Copy every line of the data that includes the string "take".

Items from a dataset
---

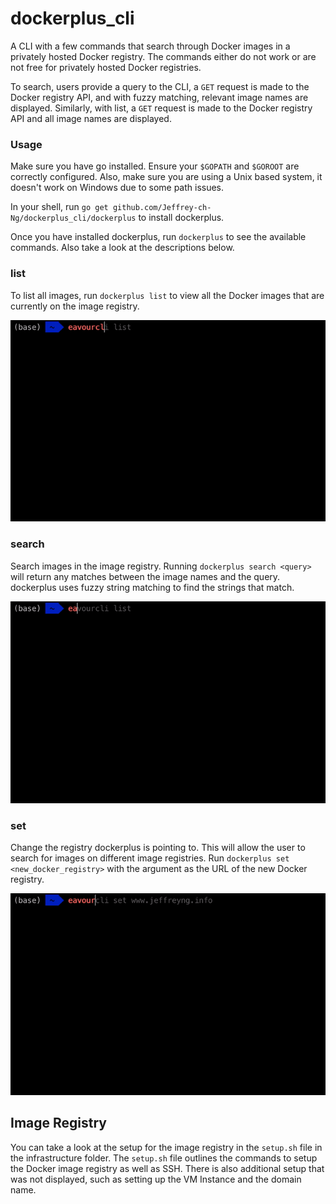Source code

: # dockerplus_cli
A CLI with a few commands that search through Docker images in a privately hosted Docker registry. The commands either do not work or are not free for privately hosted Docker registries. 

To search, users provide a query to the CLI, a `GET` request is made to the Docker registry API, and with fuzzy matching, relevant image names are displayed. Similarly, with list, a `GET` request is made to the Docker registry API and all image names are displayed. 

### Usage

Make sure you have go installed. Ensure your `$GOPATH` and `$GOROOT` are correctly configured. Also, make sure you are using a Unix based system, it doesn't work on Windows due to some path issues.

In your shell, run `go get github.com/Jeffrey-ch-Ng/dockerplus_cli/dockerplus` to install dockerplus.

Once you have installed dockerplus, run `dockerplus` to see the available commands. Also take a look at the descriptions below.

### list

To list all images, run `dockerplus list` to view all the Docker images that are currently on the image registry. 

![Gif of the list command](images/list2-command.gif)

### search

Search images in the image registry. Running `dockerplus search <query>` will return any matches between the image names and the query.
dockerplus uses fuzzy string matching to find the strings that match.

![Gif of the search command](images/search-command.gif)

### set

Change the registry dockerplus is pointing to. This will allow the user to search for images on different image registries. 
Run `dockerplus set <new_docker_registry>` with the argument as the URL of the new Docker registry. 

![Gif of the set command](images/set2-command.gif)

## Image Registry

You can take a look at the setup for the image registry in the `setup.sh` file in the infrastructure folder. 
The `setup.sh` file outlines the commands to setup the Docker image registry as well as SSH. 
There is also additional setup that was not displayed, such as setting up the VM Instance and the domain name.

---

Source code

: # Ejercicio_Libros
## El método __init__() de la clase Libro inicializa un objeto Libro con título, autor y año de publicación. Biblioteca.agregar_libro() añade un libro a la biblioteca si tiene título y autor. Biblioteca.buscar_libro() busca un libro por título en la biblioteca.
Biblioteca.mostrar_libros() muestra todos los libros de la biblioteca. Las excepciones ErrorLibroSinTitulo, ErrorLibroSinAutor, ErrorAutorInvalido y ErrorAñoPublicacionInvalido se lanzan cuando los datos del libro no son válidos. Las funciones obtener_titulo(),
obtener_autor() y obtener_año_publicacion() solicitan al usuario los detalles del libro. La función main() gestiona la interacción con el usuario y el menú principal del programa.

---

#### Solved problem
Once you have installed dockerplus, run `dockerplus` to see the available commands. Also take a look at the descriptions below.
You can take a look at the setup for the image registry in the `setup.sh` file in the infrastructure folder. 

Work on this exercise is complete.